__Assignment__
Scan the records below for the line with "代表 Http 请求报文的类" and the line with "getDateHeader|long getDateHeader(java.lang.String name)|将". Repeat those two lines and every line between them exactly, and nothing else.

__Saved entries__
- Opening Delimiter -

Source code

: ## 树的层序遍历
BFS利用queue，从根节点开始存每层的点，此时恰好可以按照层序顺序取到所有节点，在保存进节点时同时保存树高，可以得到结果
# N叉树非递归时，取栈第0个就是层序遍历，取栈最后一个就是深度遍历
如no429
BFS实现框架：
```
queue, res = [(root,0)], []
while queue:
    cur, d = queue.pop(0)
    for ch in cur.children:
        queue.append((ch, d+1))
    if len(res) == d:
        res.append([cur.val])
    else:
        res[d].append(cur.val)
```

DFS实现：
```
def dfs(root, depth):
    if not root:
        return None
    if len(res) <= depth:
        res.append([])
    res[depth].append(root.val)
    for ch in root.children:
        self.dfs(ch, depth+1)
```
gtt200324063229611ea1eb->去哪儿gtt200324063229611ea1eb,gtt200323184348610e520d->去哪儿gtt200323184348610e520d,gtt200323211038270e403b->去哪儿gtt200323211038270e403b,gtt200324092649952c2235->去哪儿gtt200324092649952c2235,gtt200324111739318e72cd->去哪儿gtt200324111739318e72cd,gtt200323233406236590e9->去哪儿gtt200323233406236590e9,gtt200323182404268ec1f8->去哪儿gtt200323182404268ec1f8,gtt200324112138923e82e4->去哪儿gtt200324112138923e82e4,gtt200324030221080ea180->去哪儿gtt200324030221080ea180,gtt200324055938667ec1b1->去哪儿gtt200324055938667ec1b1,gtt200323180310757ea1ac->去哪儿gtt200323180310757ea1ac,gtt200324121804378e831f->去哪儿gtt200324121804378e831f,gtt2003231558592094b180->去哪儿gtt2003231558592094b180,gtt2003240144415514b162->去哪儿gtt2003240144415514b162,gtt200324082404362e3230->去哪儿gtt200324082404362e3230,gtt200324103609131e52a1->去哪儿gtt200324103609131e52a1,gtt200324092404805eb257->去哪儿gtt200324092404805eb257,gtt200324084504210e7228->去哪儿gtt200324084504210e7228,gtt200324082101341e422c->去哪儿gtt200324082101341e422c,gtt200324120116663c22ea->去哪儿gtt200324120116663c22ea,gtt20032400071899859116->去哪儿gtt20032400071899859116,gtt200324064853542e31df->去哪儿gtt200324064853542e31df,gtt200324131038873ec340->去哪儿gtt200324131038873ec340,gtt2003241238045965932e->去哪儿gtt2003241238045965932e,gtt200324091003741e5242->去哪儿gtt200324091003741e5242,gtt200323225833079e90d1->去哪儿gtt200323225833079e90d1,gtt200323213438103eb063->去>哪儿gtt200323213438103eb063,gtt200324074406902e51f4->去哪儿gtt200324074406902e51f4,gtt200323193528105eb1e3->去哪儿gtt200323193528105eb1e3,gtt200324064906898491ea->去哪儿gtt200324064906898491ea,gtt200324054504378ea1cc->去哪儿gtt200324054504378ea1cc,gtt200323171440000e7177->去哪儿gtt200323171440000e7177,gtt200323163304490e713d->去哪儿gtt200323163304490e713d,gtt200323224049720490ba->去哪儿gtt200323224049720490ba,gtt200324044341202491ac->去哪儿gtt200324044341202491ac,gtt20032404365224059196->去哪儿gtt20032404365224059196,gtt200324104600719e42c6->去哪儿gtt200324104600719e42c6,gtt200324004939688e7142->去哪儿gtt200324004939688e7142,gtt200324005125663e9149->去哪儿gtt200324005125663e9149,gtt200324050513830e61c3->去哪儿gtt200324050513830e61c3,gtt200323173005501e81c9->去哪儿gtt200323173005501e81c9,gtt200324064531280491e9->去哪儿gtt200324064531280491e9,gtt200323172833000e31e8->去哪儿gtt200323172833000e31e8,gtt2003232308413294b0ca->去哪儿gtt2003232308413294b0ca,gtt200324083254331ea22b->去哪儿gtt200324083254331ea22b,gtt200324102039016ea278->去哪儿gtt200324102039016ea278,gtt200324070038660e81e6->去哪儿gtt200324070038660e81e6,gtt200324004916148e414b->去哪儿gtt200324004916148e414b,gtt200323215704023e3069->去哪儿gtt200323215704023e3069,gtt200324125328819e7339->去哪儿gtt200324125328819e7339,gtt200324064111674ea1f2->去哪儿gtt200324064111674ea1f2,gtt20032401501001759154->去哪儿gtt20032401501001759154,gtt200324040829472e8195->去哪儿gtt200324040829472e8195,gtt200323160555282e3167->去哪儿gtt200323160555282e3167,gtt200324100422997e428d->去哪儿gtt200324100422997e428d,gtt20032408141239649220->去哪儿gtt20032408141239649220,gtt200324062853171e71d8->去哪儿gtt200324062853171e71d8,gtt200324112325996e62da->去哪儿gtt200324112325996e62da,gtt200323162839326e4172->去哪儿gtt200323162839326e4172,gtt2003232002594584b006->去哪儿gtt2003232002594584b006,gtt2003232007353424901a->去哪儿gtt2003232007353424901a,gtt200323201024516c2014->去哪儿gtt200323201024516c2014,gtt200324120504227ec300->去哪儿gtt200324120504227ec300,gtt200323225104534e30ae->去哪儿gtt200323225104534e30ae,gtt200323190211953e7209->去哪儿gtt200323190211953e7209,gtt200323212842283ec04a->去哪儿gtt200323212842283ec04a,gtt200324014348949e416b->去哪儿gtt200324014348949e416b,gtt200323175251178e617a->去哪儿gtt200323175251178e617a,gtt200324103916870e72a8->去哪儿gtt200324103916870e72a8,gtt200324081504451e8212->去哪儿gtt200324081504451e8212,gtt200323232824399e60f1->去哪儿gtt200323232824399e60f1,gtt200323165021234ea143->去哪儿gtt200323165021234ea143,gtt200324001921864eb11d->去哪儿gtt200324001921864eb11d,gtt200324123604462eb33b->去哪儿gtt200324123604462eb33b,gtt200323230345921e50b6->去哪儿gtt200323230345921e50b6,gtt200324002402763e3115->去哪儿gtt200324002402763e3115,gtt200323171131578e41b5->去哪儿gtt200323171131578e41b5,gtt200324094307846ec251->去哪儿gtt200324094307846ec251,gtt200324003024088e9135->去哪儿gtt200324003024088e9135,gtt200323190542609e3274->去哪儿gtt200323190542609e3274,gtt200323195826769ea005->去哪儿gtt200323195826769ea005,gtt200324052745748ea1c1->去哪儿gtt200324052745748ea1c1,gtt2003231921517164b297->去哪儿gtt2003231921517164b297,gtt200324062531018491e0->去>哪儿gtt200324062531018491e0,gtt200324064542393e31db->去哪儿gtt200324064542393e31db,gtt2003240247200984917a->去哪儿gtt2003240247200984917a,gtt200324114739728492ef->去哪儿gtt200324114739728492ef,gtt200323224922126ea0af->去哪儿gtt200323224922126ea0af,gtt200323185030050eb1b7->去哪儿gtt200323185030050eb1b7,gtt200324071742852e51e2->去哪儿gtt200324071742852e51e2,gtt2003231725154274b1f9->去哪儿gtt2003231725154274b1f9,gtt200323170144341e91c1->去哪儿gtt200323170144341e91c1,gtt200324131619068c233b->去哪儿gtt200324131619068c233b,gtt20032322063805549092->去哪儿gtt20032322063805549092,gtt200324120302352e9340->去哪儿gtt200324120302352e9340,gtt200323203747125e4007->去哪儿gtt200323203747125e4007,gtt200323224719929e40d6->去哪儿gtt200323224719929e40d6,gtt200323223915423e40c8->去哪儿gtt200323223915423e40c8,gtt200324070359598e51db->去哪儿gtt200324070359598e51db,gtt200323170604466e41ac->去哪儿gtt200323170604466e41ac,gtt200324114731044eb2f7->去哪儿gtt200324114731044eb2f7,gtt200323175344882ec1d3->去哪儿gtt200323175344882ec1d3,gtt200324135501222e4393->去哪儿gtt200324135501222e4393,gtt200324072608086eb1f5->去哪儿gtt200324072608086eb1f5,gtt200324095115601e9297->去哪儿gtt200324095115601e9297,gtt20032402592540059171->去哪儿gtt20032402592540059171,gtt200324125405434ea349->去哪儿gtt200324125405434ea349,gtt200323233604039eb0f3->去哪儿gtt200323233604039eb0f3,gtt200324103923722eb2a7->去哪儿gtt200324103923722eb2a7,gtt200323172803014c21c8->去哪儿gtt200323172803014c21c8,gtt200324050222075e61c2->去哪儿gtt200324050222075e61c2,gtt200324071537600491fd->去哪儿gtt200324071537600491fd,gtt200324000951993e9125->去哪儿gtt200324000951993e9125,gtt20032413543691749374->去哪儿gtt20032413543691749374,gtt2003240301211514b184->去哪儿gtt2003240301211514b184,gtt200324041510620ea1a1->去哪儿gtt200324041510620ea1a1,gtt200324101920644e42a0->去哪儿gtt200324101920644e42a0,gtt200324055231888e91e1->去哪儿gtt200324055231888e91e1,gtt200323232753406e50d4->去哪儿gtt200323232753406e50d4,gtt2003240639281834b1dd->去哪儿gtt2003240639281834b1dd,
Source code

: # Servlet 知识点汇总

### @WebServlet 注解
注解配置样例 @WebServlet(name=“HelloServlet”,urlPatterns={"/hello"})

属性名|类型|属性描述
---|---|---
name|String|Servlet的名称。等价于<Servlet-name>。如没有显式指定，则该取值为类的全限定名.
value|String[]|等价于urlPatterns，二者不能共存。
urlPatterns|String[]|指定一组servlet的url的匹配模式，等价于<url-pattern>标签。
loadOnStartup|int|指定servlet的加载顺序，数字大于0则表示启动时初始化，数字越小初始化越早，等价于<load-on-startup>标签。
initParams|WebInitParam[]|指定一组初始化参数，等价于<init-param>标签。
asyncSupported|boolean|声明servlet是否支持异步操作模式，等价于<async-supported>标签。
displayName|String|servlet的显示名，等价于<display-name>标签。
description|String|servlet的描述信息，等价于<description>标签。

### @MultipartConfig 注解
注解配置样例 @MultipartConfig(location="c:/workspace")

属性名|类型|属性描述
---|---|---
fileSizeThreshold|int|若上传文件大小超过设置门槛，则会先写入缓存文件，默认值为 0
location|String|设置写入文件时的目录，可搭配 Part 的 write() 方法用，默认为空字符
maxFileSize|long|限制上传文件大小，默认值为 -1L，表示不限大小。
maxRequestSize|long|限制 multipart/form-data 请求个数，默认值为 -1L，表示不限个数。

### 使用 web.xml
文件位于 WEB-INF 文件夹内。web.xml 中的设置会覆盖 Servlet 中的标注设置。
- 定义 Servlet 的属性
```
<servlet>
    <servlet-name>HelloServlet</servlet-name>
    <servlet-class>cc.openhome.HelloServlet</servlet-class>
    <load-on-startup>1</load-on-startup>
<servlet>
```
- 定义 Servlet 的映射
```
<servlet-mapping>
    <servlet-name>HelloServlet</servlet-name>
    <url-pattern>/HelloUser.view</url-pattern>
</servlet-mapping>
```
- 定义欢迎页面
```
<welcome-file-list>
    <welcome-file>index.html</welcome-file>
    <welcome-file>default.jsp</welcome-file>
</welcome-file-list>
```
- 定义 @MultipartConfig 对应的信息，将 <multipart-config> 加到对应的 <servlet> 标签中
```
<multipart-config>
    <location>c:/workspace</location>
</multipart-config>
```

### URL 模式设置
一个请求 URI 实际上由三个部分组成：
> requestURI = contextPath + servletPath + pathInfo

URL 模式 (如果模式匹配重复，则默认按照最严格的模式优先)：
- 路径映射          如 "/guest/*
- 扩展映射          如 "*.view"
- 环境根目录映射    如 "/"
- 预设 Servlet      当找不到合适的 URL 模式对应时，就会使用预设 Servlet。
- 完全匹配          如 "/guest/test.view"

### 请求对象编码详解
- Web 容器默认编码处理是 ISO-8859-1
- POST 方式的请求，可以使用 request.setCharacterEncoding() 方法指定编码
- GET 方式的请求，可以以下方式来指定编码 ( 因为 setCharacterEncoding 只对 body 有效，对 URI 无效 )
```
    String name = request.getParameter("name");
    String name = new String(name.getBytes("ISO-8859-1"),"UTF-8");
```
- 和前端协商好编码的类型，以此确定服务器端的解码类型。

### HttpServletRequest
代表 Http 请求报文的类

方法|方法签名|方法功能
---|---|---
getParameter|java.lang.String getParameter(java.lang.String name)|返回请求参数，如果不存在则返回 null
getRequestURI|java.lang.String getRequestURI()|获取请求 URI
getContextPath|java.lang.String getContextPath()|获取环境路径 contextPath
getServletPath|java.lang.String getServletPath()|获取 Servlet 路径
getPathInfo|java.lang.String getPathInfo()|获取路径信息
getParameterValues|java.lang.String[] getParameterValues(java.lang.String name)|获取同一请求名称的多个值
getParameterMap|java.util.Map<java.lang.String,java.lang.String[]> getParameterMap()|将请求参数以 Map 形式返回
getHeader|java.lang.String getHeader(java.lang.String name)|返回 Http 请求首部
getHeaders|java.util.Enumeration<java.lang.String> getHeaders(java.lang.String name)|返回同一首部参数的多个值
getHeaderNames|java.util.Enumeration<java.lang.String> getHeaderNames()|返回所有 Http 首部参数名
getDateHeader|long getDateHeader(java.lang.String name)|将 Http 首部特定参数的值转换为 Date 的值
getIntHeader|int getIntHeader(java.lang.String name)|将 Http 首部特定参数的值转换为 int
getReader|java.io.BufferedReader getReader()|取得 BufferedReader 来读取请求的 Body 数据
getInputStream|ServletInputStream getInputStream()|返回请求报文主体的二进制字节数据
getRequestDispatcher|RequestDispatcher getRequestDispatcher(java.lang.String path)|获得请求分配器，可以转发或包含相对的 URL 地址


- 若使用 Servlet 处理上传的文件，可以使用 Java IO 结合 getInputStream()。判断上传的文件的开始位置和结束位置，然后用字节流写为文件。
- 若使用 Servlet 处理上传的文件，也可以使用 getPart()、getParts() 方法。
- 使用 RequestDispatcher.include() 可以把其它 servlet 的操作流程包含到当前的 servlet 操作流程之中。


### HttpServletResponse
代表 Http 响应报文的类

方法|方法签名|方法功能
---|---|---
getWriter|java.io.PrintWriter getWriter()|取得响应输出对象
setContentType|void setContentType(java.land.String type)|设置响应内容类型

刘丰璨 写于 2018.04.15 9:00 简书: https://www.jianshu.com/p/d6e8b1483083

- Closing Delimiter -

__Exercise answer__
代表 Http 请求报文的类

方法|方法签名|方法功能
---|---|---
getParameter|java.lang.String getParameter(java.lang.String name)|返回请求参数，如果不存在则返回 null
getRequestURI|java.lang.String getRequestURI()|获取请求 URI
getContextPath|java.lang.String getContextPath()|获取环境路径 contextPath
getServletPath|java.lang.String getServletPath()|获取 Servlet 路径
getPathInfo|java.lang.String getPathInfo()|获取路径信息
getParameterValues|java.lang.String[] getParameterValues(java.lang.String name)|获取同一请求名称的多个值
getParameterMap|java.util.Map<java.lang.String,java.lang.String[]> getParameterMap()|将请求参数以 Map 形式返回
getHeader|java.lang.String getHeader(java.lang.String name)|返回 Http 请求首部
getHeaders|java.util.Enumeration<java.lang.String> getHeaders(java.lang.String name)|返回同一首部参数的多个值
getHeaderNames|java.util.Enumeration<java.lang.String> getHeaderNames()|返回所有 Http 首部参数名
getDateHeader|long getDateHeader(java.lang.String name)|将 Http 首部特定参数的值转换为 Date 的值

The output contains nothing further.